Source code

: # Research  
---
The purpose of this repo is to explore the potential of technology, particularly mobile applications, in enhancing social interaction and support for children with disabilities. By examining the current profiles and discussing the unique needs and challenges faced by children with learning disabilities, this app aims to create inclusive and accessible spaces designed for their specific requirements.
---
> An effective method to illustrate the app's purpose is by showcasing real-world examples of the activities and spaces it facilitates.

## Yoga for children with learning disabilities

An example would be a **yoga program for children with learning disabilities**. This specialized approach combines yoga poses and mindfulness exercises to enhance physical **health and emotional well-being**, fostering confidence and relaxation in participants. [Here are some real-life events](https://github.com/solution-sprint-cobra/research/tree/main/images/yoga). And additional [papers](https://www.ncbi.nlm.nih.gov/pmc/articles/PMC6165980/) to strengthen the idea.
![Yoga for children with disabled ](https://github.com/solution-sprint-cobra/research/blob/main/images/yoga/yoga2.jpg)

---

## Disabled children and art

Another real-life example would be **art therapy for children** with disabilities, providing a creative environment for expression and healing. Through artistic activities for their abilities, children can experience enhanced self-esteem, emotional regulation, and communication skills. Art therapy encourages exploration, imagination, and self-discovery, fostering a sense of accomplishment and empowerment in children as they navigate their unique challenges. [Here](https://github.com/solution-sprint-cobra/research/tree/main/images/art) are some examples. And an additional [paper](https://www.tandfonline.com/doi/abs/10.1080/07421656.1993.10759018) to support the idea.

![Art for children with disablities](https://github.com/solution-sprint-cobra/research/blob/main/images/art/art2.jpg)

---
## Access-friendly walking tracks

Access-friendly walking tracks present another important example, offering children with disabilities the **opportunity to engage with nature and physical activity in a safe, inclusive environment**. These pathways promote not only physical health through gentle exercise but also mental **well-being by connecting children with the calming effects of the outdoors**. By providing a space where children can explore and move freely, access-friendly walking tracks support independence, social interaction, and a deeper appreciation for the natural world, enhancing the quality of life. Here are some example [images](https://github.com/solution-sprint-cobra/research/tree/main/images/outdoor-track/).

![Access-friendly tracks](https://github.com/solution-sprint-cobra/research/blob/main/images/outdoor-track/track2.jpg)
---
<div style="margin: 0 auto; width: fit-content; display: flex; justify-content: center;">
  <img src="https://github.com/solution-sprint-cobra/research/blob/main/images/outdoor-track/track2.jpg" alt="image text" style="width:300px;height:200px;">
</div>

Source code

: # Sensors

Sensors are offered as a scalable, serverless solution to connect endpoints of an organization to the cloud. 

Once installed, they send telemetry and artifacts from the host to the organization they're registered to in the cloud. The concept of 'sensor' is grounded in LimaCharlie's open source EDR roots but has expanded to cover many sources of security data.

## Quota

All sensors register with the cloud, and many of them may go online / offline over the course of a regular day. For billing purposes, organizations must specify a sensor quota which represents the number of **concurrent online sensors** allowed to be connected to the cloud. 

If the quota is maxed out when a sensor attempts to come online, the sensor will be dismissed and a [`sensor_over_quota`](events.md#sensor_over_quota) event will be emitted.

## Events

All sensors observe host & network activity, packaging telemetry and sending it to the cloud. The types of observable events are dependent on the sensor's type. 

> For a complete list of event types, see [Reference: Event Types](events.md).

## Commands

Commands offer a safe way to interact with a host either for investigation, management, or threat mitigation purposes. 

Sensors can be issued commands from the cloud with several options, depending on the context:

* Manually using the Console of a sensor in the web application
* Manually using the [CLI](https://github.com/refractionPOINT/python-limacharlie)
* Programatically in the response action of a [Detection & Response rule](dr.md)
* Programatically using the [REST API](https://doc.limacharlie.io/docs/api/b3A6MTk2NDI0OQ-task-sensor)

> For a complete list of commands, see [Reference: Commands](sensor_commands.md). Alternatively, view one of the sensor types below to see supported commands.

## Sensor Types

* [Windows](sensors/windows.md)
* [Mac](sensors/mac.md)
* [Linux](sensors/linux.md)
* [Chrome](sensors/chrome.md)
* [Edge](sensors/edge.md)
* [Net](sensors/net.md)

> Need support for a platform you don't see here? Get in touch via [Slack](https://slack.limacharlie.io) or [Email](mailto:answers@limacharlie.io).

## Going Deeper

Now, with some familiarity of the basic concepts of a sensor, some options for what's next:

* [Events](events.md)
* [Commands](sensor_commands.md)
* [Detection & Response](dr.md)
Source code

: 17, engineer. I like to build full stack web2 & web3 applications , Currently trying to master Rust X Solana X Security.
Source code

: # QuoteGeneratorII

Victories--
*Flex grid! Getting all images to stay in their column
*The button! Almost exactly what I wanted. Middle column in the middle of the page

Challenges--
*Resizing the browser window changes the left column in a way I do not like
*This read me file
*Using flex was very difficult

────────────────────

What the exercise asks
Each of the lines above must appear again, unchanged.

Your response
Source code

: # Research  
---
The purpose of this repo is to explore the potential of technology, particularly mobile applications, in enhancing social interaction and support for children with disabilities. By examining the current profiles and discussing the unique needs and challenges faced by children with learning disabilities, this app aims to create inclusive and accessible spaces designed for their specific requirements.
---
> An effective method to illustrate the app's purpose is by showcasing real-world examples of the activities and spaces it facilitates.

## Yoga for children with learning disabilities

An example would be a **yoga program for children with learning disabilities**. This specialized approach combines yoga poses and mindfulness exercises to enhance physical **health and emotional well-being**, fostering confidence and relaxation in participants. [Here are some real-life events](https://github.com/solution-sprint-cobra/research/tree/main/images/yoga). And additional [papers](https://www.ncbi.nlm.nih.gov/pmc/articles/PMC6165980/) to strengthen the idea.
![Yoga for children with disabled ](https://github.com/solution-sprint-cobra/research/blob/main/images/yoga/yoga2.jpg)

---

## Disabled children and art

Another real-life example would be **art therapy for children** with disabilities, providing a creative environment for expression and healing. Through artistic activities for their abilities, children can experience enhanced self-esteem, emotional regulation, and communication skills. Art therapy encourages exploration, imagination, and self-discovery, fostering a sense of accomplishment and empowerment in children as they navigate their unique challenges. [Here](https://github.com/solution-sprint-cobra/research/tree/main/images/art) are some examples. And an additional [paper](https://www.tandfonline.com/doi/abs/10.1080/07421656.1993.10759018) to support the idea.

![Art for children with disablities](https://github.com/solution-sprint-cobra/research/blob/main/images/art/art2.jpg)

---
## Access-friendly walking tracks

Access-friendly walking tracks present another important example, offering children with disabilities the **opportunity to engage with nature and physical activity in a safe, inclusive environment**. These pathways promote not only physical health through gentle exercise but also mental **well-being by connecting children with the calming effects of the outdoors**. By providing a space where children can explore and move freely, access-friendly walking tracks support independence, social interaction, and a deeper appreciation for the natural world, enhancing the quality of life. Here are some example [images](https://github.com/solution-sprint-cobra/research/tree/main/images/outdoor-track/).

![Access-friendly tracks](https://github.com/solution-sprint-cobra/research/blob/main/images/outdoor-track/track2.jpg)
---
<div style="margin: 0 auto; width: fit-content; display: flex; justify-content: center;">
  <img src="https://github.com/solution-sprint-cobra/research/blob/main/images/outdoor-track/track2.jpg" alt="image text" style="width:300px;height:200px;">
</div>

Source code

: # Sensors

Sensors are offered as a scalable, serverless solution to connect endpoints of an organization to the cloud. 

Once installed, they send telemetry and artifacts from the host to the organization they're registered to in the cloud. The concept of 'sensor' is grounded in LimaCharlie's open source EDR roots but has expanded to cover many sources of security data.

## Quota

All sensors register with the cloud, and many of them may go online / offline over the course of a regular day. For billing purposes, organizations must specify a sensor quota which represents the number of **concurrent online sensors** allowed to be connected to the cloud. 

If the quota is maxed out when a sensor attempts to come online, the sensor will be dismissed and a [`sensor_over_quota`](events.md#sensor_over_quota) event will be emitted.

## Events

All sensors observe host & network activity, packaging telemetry and sending it to the cloud. The types of observable events are dependent on the sensor's type. 

> For a complete list of event types, see [Reference: Event Types](events.md).

## Commands

Commands offer a safe way to interact with a host either for investigation, management, or threat mitigation purposes. 

Sensors can be issued commands from the cloud with several options, depending on the context:

* Manually using the Console of a sensor in the web application
* Manually using the [CLI](https://github.com/refractionPOINT/python-limacharlie)
* Programatically in the response action of a [Detection & Response rule](dr.md)
* Programatically using the [REST API](https://doc.limacharlie.io/docs/api/b3A6MTk2NDI0OQ-task-sensor)

> For a complete list of commands, see [Reference: Commands](sensor_commands.md). Alternatively, view one of the sensor types below to see supported commands.

## Sensor Types

* [Windows](sensors/windows.md)
* [Mac](sensors/mac.md)
* [Linux](sensors/linux.md)
* [Chrome](sensors/chrome.md)
* [Edge](sensors/edge.md)
* [Net](sensors/net.md)

> Need support for a platform you don't see here? Get in touch via [Slack](https://slack.limacharlie.io) or [Email](mailto:answers@limacharlie.io).

## Going Deeper

Now, with some familiarity of the basic concepts of a sensor, some options for what's next:

* [Events](events.md)
* [Commands](sensor_commands.md)
* [Detection & Response](dr.md)
Source code

: 17, engineer. I like to build full stack web2 & web3 applications , Currently trying to master Rust X Solana X Security.
Source code

: # QuoteGeneratorII

Victories--
*Flex grid! Getting all images to stay in their column
*The button! Almost exactly what I wanted. Middle column in the middle of the page

Challenges--
*Resizing the browser window changes the left column in a way I do not like
*This read me file
*Using flex was very difficult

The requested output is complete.